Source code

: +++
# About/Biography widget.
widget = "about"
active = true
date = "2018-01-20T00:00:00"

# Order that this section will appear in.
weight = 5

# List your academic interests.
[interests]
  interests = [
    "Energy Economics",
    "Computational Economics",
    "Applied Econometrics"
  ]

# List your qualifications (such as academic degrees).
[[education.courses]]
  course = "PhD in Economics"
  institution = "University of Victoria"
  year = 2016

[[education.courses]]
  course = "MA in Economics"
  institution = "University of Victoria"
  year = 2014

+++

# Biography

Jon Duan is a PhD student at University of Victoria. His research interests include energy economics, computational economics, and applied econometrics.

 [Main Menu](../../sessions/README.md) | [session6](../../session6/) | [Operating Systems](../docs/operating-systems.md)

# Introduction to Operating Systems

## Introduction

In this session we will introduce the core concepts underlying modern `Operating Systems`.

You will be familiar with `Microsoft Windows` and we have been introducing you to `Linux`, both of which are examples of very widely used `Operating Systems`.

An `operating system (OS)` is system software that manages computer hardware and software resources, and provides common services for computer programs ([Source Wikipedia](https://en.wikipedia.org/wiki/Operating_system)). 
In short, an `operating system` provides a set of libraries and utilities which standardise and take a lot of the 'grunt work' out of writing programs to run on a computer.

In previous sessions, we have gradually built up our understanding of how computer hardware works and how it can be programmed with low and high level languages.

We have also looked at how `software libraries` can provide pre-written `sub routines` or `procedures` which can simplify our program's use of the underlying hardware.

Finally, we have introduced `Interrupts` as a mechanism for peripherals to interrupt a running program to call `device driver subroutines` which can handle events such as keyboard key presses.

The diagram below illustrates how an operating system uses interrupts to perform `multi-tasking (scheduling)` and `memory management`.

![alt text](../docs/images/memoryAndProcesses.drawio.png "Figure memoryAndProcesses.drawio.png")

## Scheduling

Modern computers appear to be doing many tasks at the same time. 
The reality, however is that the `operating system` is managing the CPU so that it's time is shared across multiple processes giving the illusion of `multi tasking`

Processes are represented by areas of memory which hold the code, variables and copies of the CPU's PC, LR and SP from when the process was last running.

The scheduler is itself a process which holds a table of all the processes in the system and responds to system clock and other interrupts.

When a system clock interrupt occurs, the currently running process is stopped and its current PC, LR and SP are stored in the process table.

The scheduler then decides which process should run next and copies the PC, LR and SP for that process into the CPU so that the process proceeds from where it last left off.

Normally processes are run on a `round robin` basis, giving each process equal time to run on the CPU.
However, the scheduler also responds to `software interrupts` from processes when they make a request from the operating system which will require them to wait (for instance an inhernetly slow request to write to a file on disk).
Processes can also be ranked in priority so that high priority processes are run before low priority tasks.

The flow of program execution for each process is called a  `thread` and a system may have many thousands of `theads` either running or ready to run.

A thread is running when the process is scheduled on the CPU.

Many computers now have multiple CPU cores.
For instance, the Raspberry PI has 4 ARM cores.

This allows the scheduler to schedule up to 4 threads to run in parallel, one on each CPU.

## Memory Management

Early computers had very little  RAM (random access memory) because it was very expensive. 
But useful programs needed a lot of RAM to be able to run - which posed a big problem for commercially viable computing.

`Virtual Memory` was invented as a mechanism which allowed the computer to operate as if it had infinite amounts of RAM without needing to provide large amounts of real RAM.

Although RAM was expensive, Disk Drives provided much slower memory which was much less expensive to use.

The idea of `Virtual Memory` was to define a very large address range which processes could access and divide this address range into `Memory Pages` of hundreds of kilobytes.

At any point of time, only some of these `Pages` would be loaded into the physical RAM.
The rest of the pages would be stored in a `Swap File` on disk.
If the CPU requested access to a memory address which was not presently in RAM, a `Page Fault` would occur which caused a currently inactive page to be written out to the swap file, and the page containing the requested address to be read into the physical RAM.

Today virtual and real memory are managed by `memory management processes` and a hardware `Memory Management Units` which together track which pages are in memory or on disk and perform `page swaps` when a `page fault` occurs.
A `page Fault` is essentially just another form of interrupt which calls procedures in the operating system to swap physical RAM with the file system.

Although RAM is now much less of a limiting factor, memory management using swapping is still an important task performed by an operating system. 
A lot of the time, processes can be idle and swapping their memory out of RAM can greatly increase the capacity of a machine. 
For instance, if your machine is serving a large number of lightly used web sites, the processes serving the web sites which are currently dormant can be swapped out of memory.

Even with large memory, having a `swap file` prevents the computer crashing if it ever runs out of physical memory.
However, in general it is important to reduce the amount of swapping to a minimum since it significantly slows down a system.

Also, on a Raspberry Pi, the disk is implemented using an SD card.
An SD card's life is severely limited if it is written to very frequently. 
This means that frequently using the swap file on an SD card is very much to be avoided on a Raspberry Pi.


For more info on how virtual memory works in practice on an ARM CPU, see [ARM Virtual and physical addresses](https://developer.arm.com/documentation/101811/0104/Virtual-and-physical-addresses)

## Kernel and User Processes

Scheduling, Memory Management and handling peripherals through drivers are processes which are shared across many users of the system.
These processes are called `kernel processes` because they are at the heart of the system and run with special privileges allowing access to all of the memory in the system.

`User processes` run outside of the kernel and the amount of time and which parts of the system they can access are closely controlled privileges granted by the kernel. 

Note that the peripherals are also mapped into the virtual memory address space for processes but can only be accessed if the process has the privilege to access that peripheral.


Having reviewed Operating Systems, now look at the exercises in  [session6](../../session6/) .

▶ _EXERCISE DESCRIPTION_:
Retype all of the records above, word for word.

▶ _SOLUTION TO THIS TASK_:
Source code

: +++
# About/Biography widget.
widget = "about"
active = true
date = "2018-01-20T00:00:00"

# Order that this section will appear in.
weight = 5

# List your academic interests.
[interests]
  interests = [
    "Energy Economics",
    "Computational Economics",
    "Applied Econometrics"
  ]

# List your qualifications (such as academic degrees).
[[education.courses]]
  course = "PhD in Economics"
  institution = "University of Victoria"
  year = 2016

[[education.courses]]
  course = "MA in Economics"
  institution = "University of Victoria"
  year = 2014

+++

# Biography

Jon Duan is a PhD student at University of Victoria. His research interests include energy economics, computational economics, and applied econometrics.

 [Main Menu](../../sessions/README.md) | [session6](../../session6/) | [Operating Systems](../docs/operating-systems.md)

# Introduction to Operating Systems

## Introduction

In this session we will introduce the core concepts underlying modern `Operating Systems`.

You will be familiar with `Microsoft Windows` and we have been introducing you to `Linux`, both of which are examples of very widely used `Operating Systems`.

An `operating system (OS)` is system software that manages computer hardware and software resources, and provides common services for computer programs ([Source Wikipedia](https://en.wikipedia.org/wiki/Operating_system)). 
In short, an `operating system` provides a set of libraries and utilities which standardise and take a lot of the 'grunt work' out of writing programs to run on a computer.

In previous sessions, we have gradually built up our understanding of how computer hardware works and how it can be programmed with low and high level languages.

We have also looked at how `software libraries` can provide pre-written `sub routines` or `procedures` which can simplify our program's use of the underlying hardware.

Finally, we have introduced `Interrupts` as a mechanism for peripherals to interrupt a running program to call `device driver subroutines` which can handle events such as keyboard key presses.

The diagram below illustrates how an operating system uses interrupts to perform `multi-tasking (scheduling)` and `memory management`.

![alt text](../docs/images/memoryAndProcesses.drawio.png "Figure memoryAndProcesses.drawio.png")

## Scheduling

Modern computers appear to be doing many tasks at the same time. 
The reality, however is that the `operating system` is managing the CPU so that it's time is shared across multiple processes giving the illusion of `multi tasking`

Processes are represented by areas of memory which hold the code, variables and copies of the CPU's PC, LR and SP from when the process was last running.

The scheduler is itself a process which holds a table of all the processes in the system and responds to system clock and other interrupts.

When a system clock interrupt occurs, the currently running process is stopped and its current PC, LR and SP are stored in the process table.

The scheduler then decides which process should run next and copies the PC, LR and SP for that process into the CPU so that the process proceeds from where it last left off.

Normally processes are run on a `round robin` basis, giving each process equal time to run on the CPU.
However, the scheduler also responds to `software interrupts` from processes when they make a request from the operating system which will require them to wait (for instance an inhernetly slow request to write to a file on disk).
Processes can also be ranked in priority so that high priority processes are run before low priority tasks.

The flow of program execution for each process is called a  `thread` and a system may have many thousands of `theads` either running or ready to run.

A thread is running when the process is scheduled on the CPU.

Many computers now have multiple CPU cores.
For instance, the Raspberry PI has 4 ARM cores.

This allows the scheduler to schedule up to 4 threads to run in parallel, one on each CPU.

## Memory Management

Early computers had very little  RAM (random access memory) because it was very expensive. 
But useful programs needed a lot of RAM to be able to run - which posed a big problem for commercially viable computing.

`Virtual Memory` was invented as a mechanism which allowed the computer to operate as if it had infinite amounts of RAM without needing to provide large amounts of real RAM.

Although RAM was expensive, Disk Drives provided much slower memory which was much less expensive to use.

The idea of `Virtual Memory` was to define a very large address range which processes could access and divide this address range into `Memory Pages` of hundreds of kilobytes.

At any point of time, only some of these `Pages` would be loaded into the physical RAM.
The rest of the pages would be stored in a `Swap File` on disk.
If the CPU requested access to a memory address which was not presently in RAM, a `Page Fault` would occur which caused a currently inactive page to be written out to the swap file, and the page containing the requested address to be read into the physical RAM.

Today virtual and real memory are managed by `memory management processes` and a hardware `Memory Management Units` which together track which pages are in memory or on disk and perform `page swaps` when a `page fault` occurs.
A `page Fault` is essentially just another form of interrupt which calls procedures in the operating system to swap physical RAM with the file system.

Although RAM is now much less of a limiting factor, memory management using swapping is still an important task performed by an operating system. 
A lot of the time, processes can be idle and swapping their memory out of RAM can greatly increase the capacity of a machine. 
For instance, if your machine is serving a large number of lightly used web sites, the processes serving the web sites which are currently dormant can be swapped out of memory.

Even with large memory, having a `swap file` prevents the computer crashing if it ever runs out of physical memory.
However, in general it is important to reduce the amount of swapping to a minimum since it significantly slows down a system.

Also, on a Raspberry Pi, the disk is implemented using an SD card.
An SD card's life is severely limited if it is written to very frequently. 
This means that frequently using the swap file on an SD card is very much to be avoided on a Raspberry Pi.


For more info on how virtual memory works in practice on an ARM CPU, see [ARM Virtual and physical addresses](https://developer.arm.com/documentation/101811/0104/Virtual-and-physical-addresses)

## Kernel and User Processes

Scheduling, Memory Management and handling peripherals through drivers are processes which are shared across many users of the system.
These processes are called `kernel processes` because they are at the heart of the system and run with special privileges allowing access to all of the memory in the system.

`User processes` run outside of the kernel and the amount of time and which parts of the system they can access are closely controlled privileges granted by the kernel. 

Note that the peripherals are also mapped into the virtual memory address space for processes but can only be accessed if the process has the privilege to access that peripheral.


Having reviewed Operating Systems, now look at the exercises in  [session6](../../session6/) .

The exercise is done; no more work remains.